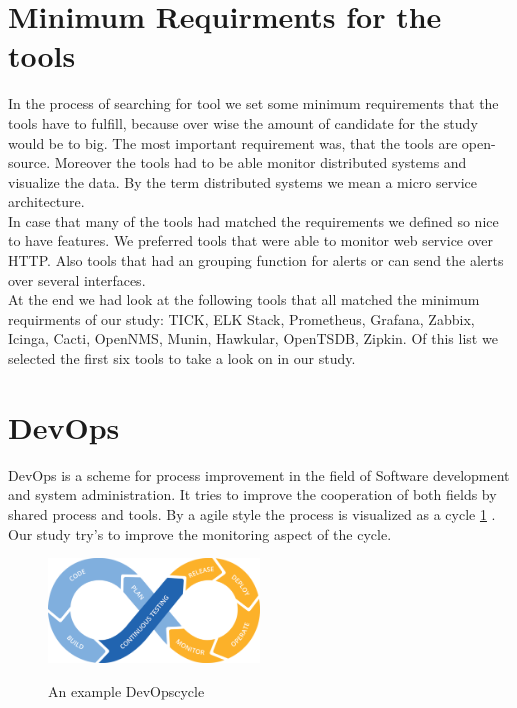 \section{Minimum Requirments for the tools}
In the process of searching for tool we set some minimum requirements that the tools have to fulfill, because over wise the amount of candidate for the study would be to big. The most important requirement was, that the tools are open-source. Moreover the tools had to be able monitor distributed systems and visualize the data. By the term distributed systems we  mean a micro service architecture. \\
In case that many of the tools had matched the requirements we defined so nice to have features. We preferred tools that were able to monitor web service over HTTP. Also tools that had an grouping function for alerts or can send the alerts over several interfaces. \\
At the end we had look at the following tools that all matched the minimum requirments of our study: TICK, ELK Stack, Prometheus, Grafana, Zabbix, Icinga, Cacti, OpenNMS, Munin, Hawkular, OpenTSDB, Zipkin. Of this list we selected the first six tools to take a look on in our study.   


\section{DevOps}
\label{devops}
DevOps is a scheme for process improvement in the field of Software development and system administration\cite{Bass:2015:DSA:2810087}. It tries to improve the cooperation of both fields by shared process and tools.
By a agile style the process is visualized as a cycle \cref{fig:devopscycle} . Our study try's to improve the monitoring aspect of the cycle.
\begin{figure}
	\centering
	\includegraphics[width=0.5\textwidth]{Bilder/devopscycle}
	\caption{An example DevOpscycle}
	\label{fig:devopscycle}
	\cite{Devops}
\end{figure}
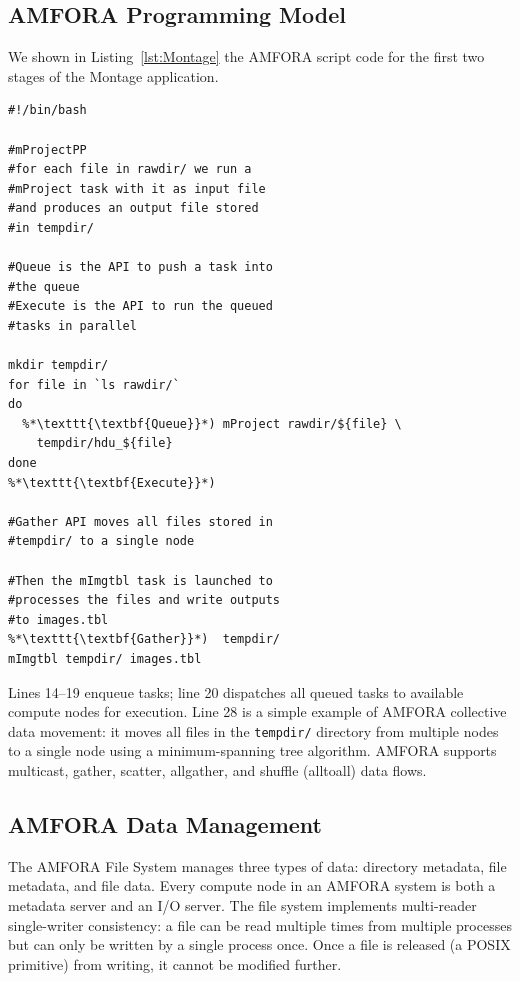 \documentclass{sig-alternate}
\begin{document}
\subsection{AMFORA Programming Model}
We shown in Listing~\ref{lst:Montage} the AMFORA script code for the first two stages of the Montage application.
\begin{lstlisting}[label=lst:Montage, caption=Parallel Script for Montage, xleftmargin=2.5ex]
#!/bin/bash

#mProjectPP
#for each file in rawdir/ we run a  
#mProject task with it as input file   
#and produces an output file stored  
#in tempdir/

#Queue is the API to push a task into 
#the queue
#Execute is the API to run the queued  
#tasks in parallel

mkdir tempdir/
for file in `ls rawdir/`
do
  %*\texttt{\textbf{Queue}}*) mProject rawdir/${file} \
    tempdir/hdu_${file}
done
%*\texttt{\textbf{Execute}}*) 

#Gather API moves all files stored in 
#tempdir/ to a single node

#Then the mImgtbl task is launched to
#processes the files and write outputs 
#to images.tbl
%*\texttt{\textbf{Gather}}*)  tempdir/
mImgtbl tempdir/ images.tbl 	    
\end{lstlisting}

Lines 14--19 enqueue tasks; line 20 dispatches all queued tasks  
to available compute nodes for execution. Line 28 is a simple example of AMFORA collective data movement:
it moves all files in the {\tt tempdir/} directory from multiple nodes to a single node using a minimum-spanning tree algorithm.
AMFORA supports multicast, gather, scatter, allgather, and shuffle (alltoall) data flows.

\subsection{AMFORA Data Management}
The AMFORA File System manages three types of data: directory metadata, file metadata, and file data.
Every compute node in an AMFORA system is both a metadata server and an I/O server. 
The file system implements multi-reader single-writer consistency: a file can be read multiple times from multiple processes but can only be written by a single process once. Once a file is released (a POSIX primitive) from writing, it cannot be modified further. 
\end{document}
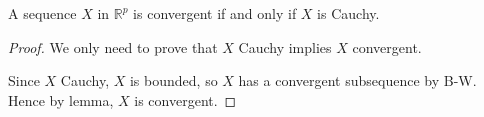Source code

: \begin{theorem}
	A sequence $X$ in $\mathbb{R}^p$ is convergent if and only if $X$ is Cauchy.
\end{theorem}
\begin{proof}
	We only need to prove that $X$ Cauchy implies $X$ convergent.

	Since $X$ Cauchy, $X$ is bounded, so $X$ has a convergent subsequence by B-W. Hence by lemma, $X$ is convergent.
\end{proof}

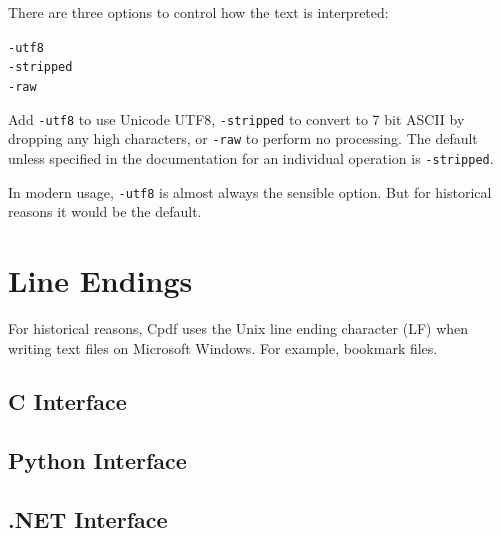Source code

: \documentclass{book}
\begin{document}
\noindent There are three options to control how the text is interpreted:

\begin{framed}
  \noindent\small\verb!-utf8!\\
  \noindent\small\verb!-stripped!\\
  \noindent\small\verb!-raw!
\end{framed}

\noindent Add \verb!-utf8! to use Unicode UTF8, \verb!-stripped! to convert to 7
bit ASCII by dropping any high characters, or \verb!-raw! to perform no
processing. The default unless specified in the documentation for an individual operation is \verb!-stripped!.

In modern usage, \texttt{-utf8} is almost always the sensible option. But for historical reasons it would be the default.

\section{Line Endings}

For historical reasons, Cpdf uses the Unix line ending character (LF) when writing text files on Microsoft Windows. For example, bookmark files.

\begin{cpdflib}
\clearpage
\section*{C Interface}
\begin{small}\tt


\end{small}
\end{cpdflib}

\begin{pycpdflib}
\clearpage
\section*{Python Interface}
\begin{small}\tt


\end{small}
\end{pycpdflib}

\begin{dotnetcpdflib}
\clearpage
\section*{.NET Interface}
\begin{small}\tt



\end{small}
\end{dotnetcpdflib}
\end{document}
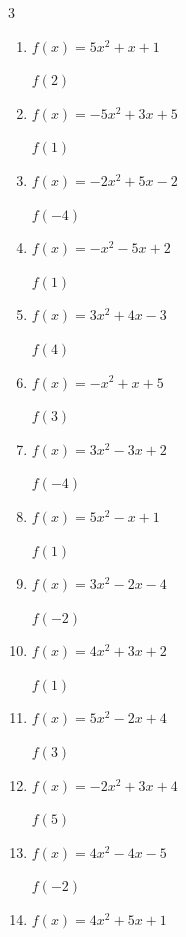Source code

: \begin{multicols}{3}
\begin{enumerate}
$f(-4)$
        \phantom{$= 105$}

  \item $f(x)=5x^{2}+x+1$

$f(2)$
        \phantom{$= 23$}

  \item $f(x)=-5x^{2}+3x+5$

$f(1)$
        \phantom{$= 3$}

  \item $f(x)=-2x^{2}+5x-2$

$f(-4)$
        \phantom{$= -54$}

  \item $f(x)=-x^{2}-5x+2$

$f(1)$
        \phantom{$= -4$}

  \item $f(x)=3x^{2}+4x-3$

$f(4)$
        \phantom{$= 61$}

  \item $f(x)=-x^{2}+x+5$

$f(3)$
        \phantom{$= -1$}

  \item $f(x)=3x^{2}-3x+2$

$f(-4)$
        \phantom{$= 62$}

  \item $f(x)=5x^{2}-x+1$

$f(1)$
        \phantom{$= 5$}

  \item $f(x)=3x^{2}-2x-4$

$f(-2)$
        \phantom{$= 12$}

  \item $f(x)=4x^{2}+3x+2$

$f(1)$
        \phantom{$= 9$}

\columnbreak %

\resetques

  \item $f(x)=5x^{2}-2x+4$

$f(3)$
        \phantom{$= 43$}

  \item $f(x)=-2x^{2}+3x+4$

$f(5)$
        \phantom{$= -31$}

  \item $f(x)=4x^{2}-4x-5$

$f(-2)$
        \phantom{$= 19$}

  \item $f(x)=4x^{2}+5x+1$


\end{enumerate}
\end{multicols}
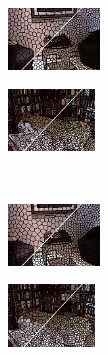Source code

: \begin{figure}
\begin{subfigure}[b]{0.129\textwidth}
    \end{subfigure}
    \begin{subfigure}[b]{0.02\textwidth}
    \end{subfigure}
    \begin{subfigure}[b]{0.1375\textwidth}
        \includegraphics[height=1.65cm]{pictures/nyuv2/vc/cropped/vc_00001297_contours}
    \end{subfigure}
    \begin{subfigure}[b]{0.129\textwidth}
        \includegraphics[height=1.65cm]{pictures/sunrgbd/vc/cropped/vc_00007477_contours}
    \end{subfigure}\\
    \begin{subfigure}[b]{0.02\textwidth}
    \end{subfigure}
    \begin{subfigure}[b]{0.1375\textwidth}
        \includegraphics[height=1.65cm]{pictures/nyuv2/ccs/cropped/ccs_00001297_contours}
    \end{subfigure}
    \begin{subfigure}[b]{0.129\textwidth}
        \includegraphics[height=1.65cm]{pictures/sunrgbd/ccs/cropped/ccs_00007477_contours}
    \end{subfigure}
    \begin{subfigure}[b]{0.02\textwidth}

\end{subfigure}
\end{figure}
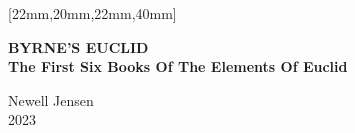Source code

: \documentclass[
    12pt,
    coverheight=9.236in, %
    coverwidth=6.197in, %
    spinewidth=0.959in, %
    bleedwidth=0.125in,
    foldingmargin,
    ]{bookcover}
\begin{document}
\thispagestyle{empty}
\begin{bookcover}
    \thispagestyle{empty}





    [22mm,20mm,22mm,40mm]{
        \centering
        {\Huge\bfseries BYRNE'S EUCLID}\\
        \vspace{4ex}
        {\Large\bfseries The First Six Books Of The Elements Of Euclid}\\

        \vfill

        

        \vfill

        \LARGE{Newell Jensen}\\
        \LARGE{2023}
    }


\end{bookcover}
\end{document}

- **YOUR INSTRUCTIONS**
Output each line above exactly as it stands, omitting the pictures.

- **ANSWER FOR THE TASK**
 \section{Minimum Requirments for the tools}
In the process of searching for tool we set some minimum requirements that the tools have to fulfill, because over wise the amount of candidate for the study would be to big. The most important requirement was, that the tools are open-source. Moreover the tools had to be able monitor distributed systems and visualize the data. By the term distributed systems we  mean a micro service architecture. \\
In case that many of the tools had matched the requirements we defined so nice to have features. We preferred tools that were able to monitor web service over HTTP. Also tools that had an grouping function for alerts or can send the alerts over several interfaces. \\
At the end we had look at the following tools that all matched the minimum requirments of our study: TICK, ELK Stack, Prometheus, Grafana, Zabbix, Icinga, Cacti, OpenNMS, Munin, Hawkular, OpenTSDB, Zipkin. Of this list we selected the first six tools to take a look on in our study.   


\section{DevOps}
\label{devops}
DevOps is a scheme for process improvement in the field of Software development and system administration\cite{Bass:2015:DSA:2810087}. It tries to improve the cooperation of both fields by shared process and tools.
By a agile style the process is visualized as a cycle \cref{fig:devopscycle} . Our study try's to improve the monitoring aspect of the cycle.
\begin{figure}
	\centering
	\includegraphics[width=0.5\textwidth]{Bilder/devopscycle}
	\caption{An example DevOpscycle}
	\label{fig:devopscycle}
	\cite{Devops}
\end{figure}
 \documentclass{sig-alternate}
\begin{document}
\subsection{AMFORA Programming Model}
We shown in Listing~\ref{lst:Montage} the AMFORA script code for the first two stages of the Montage application.
\begin{lstlisting}[label=lst:Montage, caption=Parallel Script for Montage, xleftmargin=2.5ex]
#!/bin/bash

#mProjectPP
#for each file in rawdir/ we run a  
#mProject task with it as input file   
#and produces an output file stored  
#in tempdir/

#Queue is the API to push a task into 
#the queue
#Execute is the API to run the queued  
#tasks in parallel

mkdir tempdir/
for file in `ls rawdir/`
do
  %*\texttt{\textbf{Queue}}*) mProject rawdir/${file} \
    tempdir/hdu_${file}
done
%*\texttt{\textbf{Execute}}*) 

#Gather API moves all files stored in 
#tempdir/ to a single node

#Then the mImgtbl task is launched to
#processes the files and write outputs 
#to images.tbl
%*\texttt{\textbf{Gather}}*)  tempdir/
mImgtbl tempdir/ images.tbl 	    
\end{lstlisting}

Lines 14--19 enqueue tasks; line 20 dispatches all queued tasks  
to available compute nodes for execution. Line 28 is a simple example of AMFORA collective data movement:
it moves all files in the {\tt tempdir/} directory from multiple nodes to a single node using a minimum-spanning tree algorithm.
AMFORA supports multicast, gather, scatter, allgather, and shuffle (alltoall) data flows.

\subsection{AMFORA Data Management}
The AMFORA File System manages three types of data: directory metadata, file metadata, and file data.
Every compute node in an AMFORA system is both a metadata server and an I/O server. 
The file system implements multi-reader single-writer consistency: a file can be read multiple times from multiple processes but can only be written by a single process once. Once a file is released (a POSIX primitive) from writing, it cannot be modified further. 
\end{document}
Source code

: \begin{theorem}
	A sequence $X$ in $\mathbb{R}^p$ is convergent if and only if $X$ is Cauchy.
\end{theorem}
\begin{proof}
	We only need to prove that $X$ Cauchy implies $X$ convergent.

	Since $X$ Cauchy, $X$ is bounded, so $X$ has a convergent subsequence by B-W. Hence by lemma, $X$ is convergent.
\end{proof}

Source code

: \documentclass{book}
\begin{document}
\noindent There are three options to control how the text is interpreted:

\begin{framed}
  \noindent\small\verb!-utf8!\\
  \noindent\small\verb!-stripped!\\
  \noindent\small\verb!-raw!
\end{framed}

\noindent Add \verb!-utf8! to use Unicode UTF8, \verb!-stripped! to convert to 7
bit ASCII by dropping any high characters, or \verb!-raw! to perform no
processing. The default unless specified in the documentation for an individual operation is \verb!-stripped!.

In modern usage, \texttt{-utf8} is almost always the sensible option. But for historical reasons it would be the default.

\section{Line Endings}

For historical reasons, Cpdf uses the Unix line ending character (LF) when writing text files on Microsoft Windows. For example, bookmark files.

\begin{cpdflib}
\clearpage
\section*{C Interface}
\begin{small}\tt


\end{small}
\end{cpdflib}

\begin{pycpdflib}
\clearpage
\section*{Python Interface}
\begin{small}\tt


\end{small}
\end{pycpdflib}

\begin{dotnetcpdflib}
\clearpage
\section*{.NET Interface}
\begin{small}\tt



\end{small}
\end{dotnetcpdflib}
\end{document}
Source code

: \begin{multicols}{3}
\begin{enumerate}
$f(-4)$
        \phantom{$= 105$}

  \item $f(x)=5x^{2}+x+1$

$f(2)$
        \phantom{$= 23$}

  \item $f(x)=-5x^{2}+3x+5$

$f(1)$
        \phantom{$= 3$}

  \item $f(x)=-2x^{2}+5x-2$

$f(-4)$
        \phantom{$= -54$}

  \item $f(x)=-x^{2}-5x+2$

$f(1)$
        \phantom{$= -4$}

  \item $f(x)=3x^{2}+4x-3$

$f(4)$
        \phantom{$= 61$}

  \item $f(x)=-x^{2}+x+5$

$f(3)$
        \phantom{$= -1$}

  \item $f(x)=3x^{2}-3x+2$

$f(-4)$
        \phantom{$= 62$}

  \item $f(x)=5x^{2}-x+1$

$f(1)$
        \phantom{$= 5$}

  \item $f(x)=3x^{2}-2x-4$

$f(-2)$
        \phantom{$= 12$}

  \item $f(x)=4x^{2}+3x+2$

$f(1)$
        \phantom{$= 9$}

\columnbreak %

\resetques

  \item $f(x)=5x^{2}-2x+4$

$f(3)$
        \phantom{$= 43$}

  \item $f(x)=-2x^{2}+3x+4$

$f(5)$
        \phantom{$= -31$}

  \item $f(x)=4x^{2}-4x-5$

$f(-2)$
        \phantom{$= 19$}

  \item $f(x)=4x^{2}+5x+1$


\end{enumerate}
\end{multicols}
Source code

: \begin{figure}
\begin{subfigure}[b]{0.129\textwidth}
    \end{subfigure}
    \begin{subfigure}[b]{0.02\textwidth}
    \end{subfigure}
    \begin{subfigure}[b]{0.1375\textwidth}
        \includegraphics[height=1.65cm]{pictures/nyuv2/vc/cropped/vc_00001297_contours}
    \end{subfigure}
    \begin{subfigure}[b]{0.129\textwidth}
        \includegraphics[height=1.65cm]{pictures/sunrgbd/vc/cropped/vc_00007477_contours}
    \end{subfigure}\\
    \begin{subfigure}[b]{0.02\textwidth}
    \end{subfigure}
    \begin{subfigure}[b]{0.1375\textwidth}
        \includegraphics[height=1.65cm]{pictures/nyuv2/ccs/cropped/ccs_00001297_contours}
    \end{subfigure}
    \begin{subfigure}[b]{0.129\textwidth}
        \includegraphics[height=1.65cm]{pictures/sunrgbd/ccs/cropped/ccs_00007477_contours}
    \end{subfigure}
    \begin{subfigure}[b]{0.02\textwidth}

\end{subfigure}
\end{figure}
Source code

: \documentclass[
    12pt,
    coverheight=9.236in, %
    coverwidth=6.197in, %
    spinewidth=0.959in, %
    bleedwidth=0.125in,
    foldingmargin,
    ]{bookcover}
\begin{document}
\thispagestyle{empty}
\begin{bookcover}
    \thispagestyle{empty}





    [22mm,20mm,22mm,40mm]{
        \centering
        {\Huge\bfseries BYRNE'S EUCLID}\\
        \vspace{4ex}
        {\Large\bfseries The First Six Books Of The Elements Of Euclid}\\

        \vfill

        

        \vfill

        \LARGE{Newell Jensen}\\
        \LARGE{2023}
    }


\end{bookcover}
\end{document}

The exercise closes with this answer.